**** Dataset excerpts

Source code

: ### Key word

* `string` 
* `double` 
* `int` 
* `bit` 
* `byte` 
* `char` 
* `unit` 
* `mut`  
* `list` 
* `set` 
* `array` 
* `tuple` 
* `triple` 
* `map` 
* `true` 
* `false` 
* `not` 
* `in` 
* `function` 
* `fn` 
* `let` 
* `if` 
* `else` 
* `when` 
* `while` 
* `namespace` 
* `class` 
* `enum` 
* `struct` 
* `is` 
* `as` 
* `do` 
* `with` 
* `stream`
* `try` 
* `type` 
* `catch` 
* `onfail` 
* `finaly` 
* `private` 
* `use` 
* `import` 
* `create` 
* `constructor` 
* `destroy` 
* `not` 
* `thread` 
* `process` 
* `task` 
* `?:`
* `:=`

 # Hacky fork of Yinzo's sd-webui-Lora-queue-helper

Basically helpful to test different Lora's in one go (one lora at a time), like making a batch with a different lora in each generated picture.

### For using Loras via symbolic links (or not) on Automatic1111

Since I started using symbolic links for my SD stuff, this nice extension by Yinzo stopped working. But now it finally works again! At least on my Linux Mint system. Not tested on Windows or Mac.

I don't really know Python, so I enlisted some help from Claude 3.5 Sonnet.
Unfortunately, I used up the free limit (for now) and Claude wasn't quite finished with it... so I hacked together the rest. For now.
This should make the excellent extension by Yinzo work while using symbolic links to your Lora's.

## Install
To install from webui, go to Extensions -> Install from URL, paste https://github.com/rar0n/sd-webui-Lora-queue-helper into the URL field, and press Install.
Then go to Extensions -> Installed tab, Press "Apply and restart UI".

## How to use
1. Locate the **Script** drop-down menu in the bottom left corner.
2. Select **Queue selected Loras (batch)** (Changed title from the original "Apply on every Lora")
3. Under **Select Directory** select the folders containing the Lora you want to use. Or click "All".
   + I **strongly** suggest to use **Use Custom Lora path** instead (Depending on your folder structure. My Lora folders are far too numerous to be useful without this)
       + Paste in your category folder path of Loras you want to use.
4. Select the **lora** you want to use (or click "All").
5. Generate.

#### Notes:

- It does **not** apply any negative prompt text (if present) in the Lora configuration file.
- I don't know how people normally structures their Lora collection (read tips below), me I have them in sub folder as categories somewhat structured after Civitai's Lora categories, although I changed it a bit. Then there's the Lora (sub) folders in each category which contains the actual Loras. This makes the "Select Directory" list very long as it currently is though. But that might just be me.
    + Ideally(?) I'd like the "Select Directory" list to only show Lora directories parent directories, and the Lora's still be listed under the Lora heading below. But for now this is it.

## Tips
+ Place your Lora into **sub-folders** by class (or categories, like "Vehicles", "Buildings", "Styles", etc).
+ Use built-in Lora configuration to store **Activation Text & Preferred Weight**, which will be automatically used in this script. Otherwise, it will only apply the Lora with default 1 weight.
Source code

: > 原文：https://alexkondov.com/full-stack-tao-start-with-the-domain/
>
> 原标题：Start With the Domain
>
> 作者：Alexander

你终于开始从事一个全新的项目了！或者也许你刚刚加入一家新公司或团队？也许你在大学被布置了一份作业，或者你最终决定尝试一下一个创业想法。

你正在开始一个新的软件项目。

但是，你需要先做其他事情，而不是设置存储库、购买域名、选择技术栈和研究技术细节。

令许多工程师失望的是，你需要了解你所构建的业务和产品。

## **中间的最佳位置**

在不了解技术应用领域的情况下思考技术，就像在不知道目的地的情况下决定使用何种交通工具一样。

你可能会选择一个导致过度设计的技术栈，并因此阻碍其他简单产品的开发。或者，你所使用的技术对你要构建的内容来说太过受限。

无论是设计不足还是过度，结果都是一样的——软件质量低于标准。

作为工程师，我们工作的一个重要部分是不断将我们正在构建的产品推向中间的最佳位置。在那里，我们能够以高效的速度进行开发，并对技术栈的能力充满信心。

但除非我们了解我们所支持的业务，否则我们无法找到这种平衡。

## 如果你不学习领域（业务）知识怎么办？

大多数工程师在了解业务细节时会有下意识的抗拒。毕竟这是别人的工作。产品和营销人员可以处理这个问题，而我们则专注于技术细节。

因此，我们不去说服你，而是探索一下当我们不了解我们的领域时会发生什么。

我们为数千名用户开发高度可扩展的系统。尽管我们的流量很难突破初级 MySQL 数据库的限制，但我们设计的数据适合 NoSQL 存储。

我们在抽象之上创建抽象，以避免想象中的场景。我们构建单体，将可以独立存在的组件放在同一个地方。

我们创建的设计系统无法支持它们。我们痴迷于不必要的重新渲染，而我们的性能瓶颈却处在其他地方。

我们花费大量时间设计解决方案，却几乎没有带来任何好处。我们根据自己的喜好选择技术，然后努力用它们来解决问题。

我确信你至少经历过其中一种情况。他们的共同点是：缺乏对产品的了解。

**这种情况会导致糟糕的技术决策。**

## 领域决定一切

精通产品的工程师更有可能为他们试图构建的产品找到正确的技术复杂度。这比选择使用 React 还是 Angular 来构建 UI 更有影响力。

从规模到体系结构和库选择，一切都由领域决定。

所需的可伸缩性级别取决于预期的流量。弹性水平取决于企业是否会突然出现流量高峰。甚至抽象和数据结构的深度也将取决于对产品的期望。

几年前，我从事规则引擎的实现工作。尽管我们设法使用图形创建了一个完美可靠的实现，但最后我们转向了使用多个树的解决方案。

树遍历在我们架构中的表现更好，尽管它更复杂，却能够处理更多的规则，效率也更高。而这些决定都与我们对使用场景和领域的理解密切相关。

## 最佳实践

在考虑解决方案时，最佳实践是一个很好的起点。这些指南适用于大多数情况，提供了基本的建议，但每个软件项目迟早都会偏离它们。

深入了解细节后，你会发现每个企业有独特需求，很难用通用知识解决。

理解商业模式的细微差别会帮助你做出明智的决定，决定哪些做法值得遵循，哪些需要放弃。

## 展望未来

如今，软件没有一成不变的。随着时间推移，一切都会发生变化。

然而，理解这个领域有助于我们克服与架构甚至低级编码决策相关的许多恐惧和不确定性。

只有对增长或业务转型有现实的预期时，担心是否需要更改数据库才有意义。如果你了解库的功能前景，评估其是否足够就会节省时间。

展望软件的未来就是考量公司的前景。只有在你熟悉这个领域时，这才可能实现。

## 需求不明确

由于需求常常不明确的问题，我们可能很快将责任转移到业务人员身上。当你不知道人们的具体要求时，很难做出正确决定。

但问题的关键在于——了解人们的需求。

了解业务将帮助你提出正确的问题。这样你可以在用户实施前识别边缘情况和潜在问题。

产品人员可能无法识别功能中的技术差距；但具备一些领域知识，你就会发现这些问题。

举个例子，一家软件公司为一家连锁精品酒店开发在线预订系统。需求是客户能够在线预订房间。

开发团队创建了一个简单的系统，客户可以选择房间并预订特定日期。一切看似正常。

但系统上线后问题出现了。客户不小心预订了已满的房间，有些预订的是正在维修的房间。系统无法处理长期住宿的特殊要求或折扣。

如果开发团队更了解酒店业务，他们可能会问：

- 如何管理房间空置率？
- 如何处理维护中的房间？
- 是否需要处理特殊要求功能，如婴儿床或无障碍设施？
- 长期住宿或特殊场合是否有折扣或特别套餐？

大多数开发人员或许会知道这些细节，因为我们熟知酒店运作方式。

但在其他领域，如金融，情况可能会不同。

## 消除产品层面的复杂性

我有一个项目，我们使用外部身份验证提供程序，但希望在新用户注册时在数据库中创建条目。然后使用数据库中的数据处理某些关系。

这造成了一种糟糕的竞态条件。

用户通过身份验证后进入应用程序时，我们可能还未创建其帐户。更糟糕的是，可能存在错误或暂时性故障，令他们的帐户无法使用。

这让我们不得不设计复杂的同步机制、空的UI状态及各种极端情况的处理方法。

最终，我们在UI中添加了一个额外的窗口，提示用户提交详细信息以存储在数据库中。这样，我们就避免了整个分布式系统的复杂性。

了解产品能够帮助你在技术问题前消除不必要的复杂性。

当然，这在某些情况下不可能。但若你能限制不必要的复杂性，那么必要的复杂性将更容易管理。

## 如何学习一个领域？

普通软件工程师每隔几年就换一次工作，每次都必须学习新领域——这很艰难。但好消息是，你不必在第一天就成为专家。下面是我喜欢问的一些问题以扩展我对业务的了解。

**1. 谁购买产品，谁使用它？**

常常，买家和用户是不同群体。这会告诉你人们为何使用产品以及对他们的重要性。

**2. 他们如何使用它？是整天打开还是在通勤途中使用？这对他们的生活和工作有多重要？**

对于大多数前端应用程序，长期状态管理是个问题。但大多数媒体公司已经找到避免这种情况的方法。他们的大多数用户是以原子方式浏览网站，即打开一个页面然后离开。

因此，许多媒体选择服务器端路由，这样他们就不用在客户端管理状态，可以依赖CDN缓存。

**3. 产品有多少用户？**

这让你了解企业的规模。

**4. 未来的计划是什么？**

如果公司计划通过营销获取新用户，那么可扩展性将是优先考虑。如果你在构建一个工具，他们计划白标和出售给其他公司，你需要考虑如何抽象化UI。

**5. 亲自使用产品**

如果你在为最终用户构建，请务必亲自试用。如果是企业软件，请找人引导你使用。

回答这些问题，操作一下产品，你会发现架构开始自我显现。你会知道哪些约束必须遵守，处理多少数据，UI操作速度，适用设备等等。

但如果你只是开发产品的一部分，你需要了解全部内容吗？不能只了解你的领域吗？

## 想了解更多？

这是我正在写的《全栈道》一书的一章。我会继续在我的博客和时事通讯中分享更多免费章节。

********

What is required
Could you return exactly the lines above from the line with "To install from" to the line with "Loras you want to use.", both included, and nothing else?

Answer section
To install from webui, go to Extensions -> Install from URL, paste https://github.com/rar0n/sd-webui-Lora-queue-helper into the URL field, and press Install.
Then go to Extensions -> Installed tab, Press "Apply and restart UI".

## How to use
1. Locate the **Script** drop-down menu in the bottom left corner.
2. Select **Queue selected Loras (batch)** (Changed title from the original "Apply on every Lora")
3. Under **Select Directory** select the folders containing the Lora you want to use. Or click "All".
   + I **strongly** suggest to use **Use Custom Lora path** instead (Depending on your folder structure. My Lora folders are far too numerous to be useful without this)
       + Paste in your category folder path of Loras you want to use.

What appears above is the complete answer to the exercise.